Application and Scope of the Legislation - Chapter 2 - Arbitration Law of Canada: Practice and Procedure - Fourth Edition
The legislation governing arbitration in Canada is found almost exclusively in the specific arbitration legislation of the provinces, territories and federal government. Those statutes all provide that the courts have no jurisdiction respecting arbitration unless specifically set out in the respective statutes. Further the Supreme Court of Canada has made it clear that general legislation does not apply to private arbitrations unless the legislation specifically says so. As an example, legislation permitting courts to grant certain remedies does not mean an arbitrator is excluded from granting the same remedy. Arbitration is essentially a private process with the parties deciding what powers to grant the arbitrator. Limits on an arbitrator’s jurisdiction must be specifically stated in the legislation. Further, legislation and rules dealing with court procedure have no application to private arbitration proceedings unless specifically mandated by the legislation or the parties.
The former arbitration legislation in common law Canada was based on the English Arbitration Act, 1889 and made no distinction between domestic or international arbitrations. The transformation to the modern legislative regime in Canada started at the United Nations in the late 1950s.
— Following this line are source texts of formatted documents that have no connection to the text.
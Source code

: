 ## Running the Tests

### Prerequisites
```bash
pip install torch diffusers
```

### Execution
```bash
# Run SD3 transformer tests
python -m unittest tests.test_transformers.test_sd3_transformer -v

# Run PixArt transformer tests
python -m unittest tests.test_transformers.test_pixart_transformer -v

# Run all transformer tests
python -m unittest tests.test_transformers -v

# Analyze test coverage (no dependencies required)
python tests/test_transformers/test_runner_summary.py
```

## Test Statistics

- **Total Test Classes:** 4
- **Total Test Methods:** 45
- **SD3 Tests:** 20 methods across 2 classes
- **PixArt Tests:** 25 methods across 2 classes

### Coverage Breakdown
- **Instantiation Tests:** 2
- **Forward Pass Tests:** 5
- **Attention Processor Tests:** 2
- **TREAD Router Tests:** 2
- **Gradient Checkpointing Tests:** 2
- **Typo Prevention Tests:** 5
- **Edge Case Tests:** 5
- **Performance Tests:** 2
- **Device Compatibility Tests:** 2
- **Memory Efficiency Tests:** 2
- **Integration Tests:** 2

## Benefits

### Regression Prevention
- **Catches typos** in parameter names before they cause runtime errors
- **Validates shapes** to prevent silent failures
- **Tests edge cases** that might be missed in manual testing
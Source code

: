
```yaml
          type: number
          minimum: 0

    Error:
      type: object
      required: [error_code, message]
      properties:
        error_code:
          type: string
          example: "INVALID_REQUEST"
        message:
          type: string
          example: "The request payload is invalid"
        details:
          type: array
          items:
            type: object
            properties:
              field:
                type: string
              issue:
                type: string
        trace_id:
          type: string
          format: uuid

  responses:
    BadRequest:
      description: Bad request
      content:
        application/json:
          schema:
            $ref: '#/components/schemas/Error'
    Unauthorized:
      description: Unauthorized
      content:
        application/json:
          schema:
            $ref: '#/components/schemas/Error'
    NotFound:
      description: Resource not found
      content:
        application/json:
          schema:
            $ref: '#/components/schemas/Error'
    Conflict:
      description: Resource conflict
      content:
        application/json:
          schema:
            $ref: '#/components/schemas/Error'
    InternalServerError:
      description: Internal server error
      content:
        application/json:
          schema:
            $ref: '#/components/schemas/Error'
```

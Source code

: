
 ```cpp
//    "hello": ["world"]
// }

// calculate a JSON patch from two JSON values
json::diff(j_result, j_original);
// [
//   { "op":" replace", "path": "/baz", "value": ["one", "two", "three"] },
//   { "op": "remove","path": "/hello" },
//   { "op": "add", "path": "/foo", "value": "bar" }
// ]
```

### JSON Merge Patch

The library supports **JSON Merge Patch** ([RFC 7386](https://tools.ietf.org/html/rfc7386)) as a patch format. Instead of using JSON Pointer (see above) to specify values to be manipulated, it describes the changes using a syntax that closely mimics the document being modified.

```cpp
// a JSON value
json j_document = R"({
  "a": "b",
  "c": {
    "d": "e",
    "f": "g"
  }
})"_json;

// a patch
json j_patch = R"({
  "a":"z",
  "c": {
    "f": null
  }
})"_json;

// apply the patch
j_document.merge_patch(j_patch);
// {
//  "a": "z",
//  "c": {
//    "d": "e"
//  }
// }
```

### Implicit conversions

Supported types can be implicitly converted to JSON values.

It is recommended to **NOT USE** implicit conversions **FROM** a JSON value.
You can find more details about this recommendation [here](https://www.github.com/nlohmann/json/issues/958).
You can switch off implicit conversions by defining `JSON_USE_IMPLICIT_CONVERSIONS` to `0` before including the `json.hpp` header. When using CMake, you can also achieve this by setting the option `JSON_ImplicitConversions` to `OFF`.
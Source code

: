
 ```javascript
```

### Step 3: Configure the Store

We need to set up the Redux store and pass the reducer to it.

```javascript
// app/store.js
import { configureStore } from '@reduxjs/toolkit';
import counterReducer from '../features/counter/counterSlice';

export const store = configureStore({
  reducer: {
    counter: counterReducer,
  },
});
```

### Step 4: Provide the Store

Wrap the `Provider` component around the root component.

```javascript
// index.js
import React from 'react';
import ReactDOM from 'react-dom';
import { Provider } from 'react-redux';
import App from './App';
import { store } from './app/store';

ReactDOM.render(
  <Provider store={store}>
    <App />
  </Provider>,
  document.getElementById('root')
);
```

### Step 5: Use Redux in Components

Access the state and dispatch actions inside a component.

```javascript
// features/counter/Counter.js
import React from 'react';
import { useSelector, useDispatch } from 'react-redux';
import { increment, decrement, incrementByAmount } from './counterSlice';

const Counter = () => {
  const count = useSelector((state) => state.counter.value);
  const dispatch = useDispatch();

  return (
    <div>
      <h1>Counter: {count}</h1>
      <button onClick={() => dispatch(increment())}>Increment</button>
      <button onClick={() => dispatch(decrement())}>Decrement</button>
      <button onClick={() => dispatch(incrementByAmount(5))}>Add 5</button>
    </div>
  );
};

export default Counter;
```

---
2.1.1. The International Regimes
The Convention on the Recognition and Enforcement of Foreign Arbitral Awards (New York Convention), was adopted at a United Nations diplomatic conference on June 10, 1958 and entered into force on June 7, 1959. The New York Convention is arguably the most successful international treaty ever promulgated by the United Nations and is considered the foundational instrument for international arbitration. As of this writing, there are 165 Contracting States. The New York Convention has two purposes: It requires a State in which a legal action is brought to refer the parties to arbitration if there is a valid arbitration agreement and second, subject to very limited exceptions, it requires a State to enforce a foreign arbitral award as a judgment of the State’s courts.
In 1985, Canada’s federal government implemented the New York Convention through the United Nations Foreign Arbitral Awards Convention Act. Thereafter, the provinces passed legislation to implement the New York Convention as detailed below.
Another key instrument in the field of international arbitration is the Model Law on International Commercial Arbitration (known as the Model Law), adopted by the United Nations Commission on International Trade Law (UNCITRAL) on June 21, 1985. The creation of the Model Law came from the desire to foster certainty in international business and to recognize arbitration as a forum for the settlement of international commercial disputes distinct from any domestic court system. The Model Law limits court involvement to an absolute minimum and provides for no right of appeal from an arbitral award. The Model Law is not binding in and of itself, but serves as a template for a State wishing to pass modern arbitration legislation.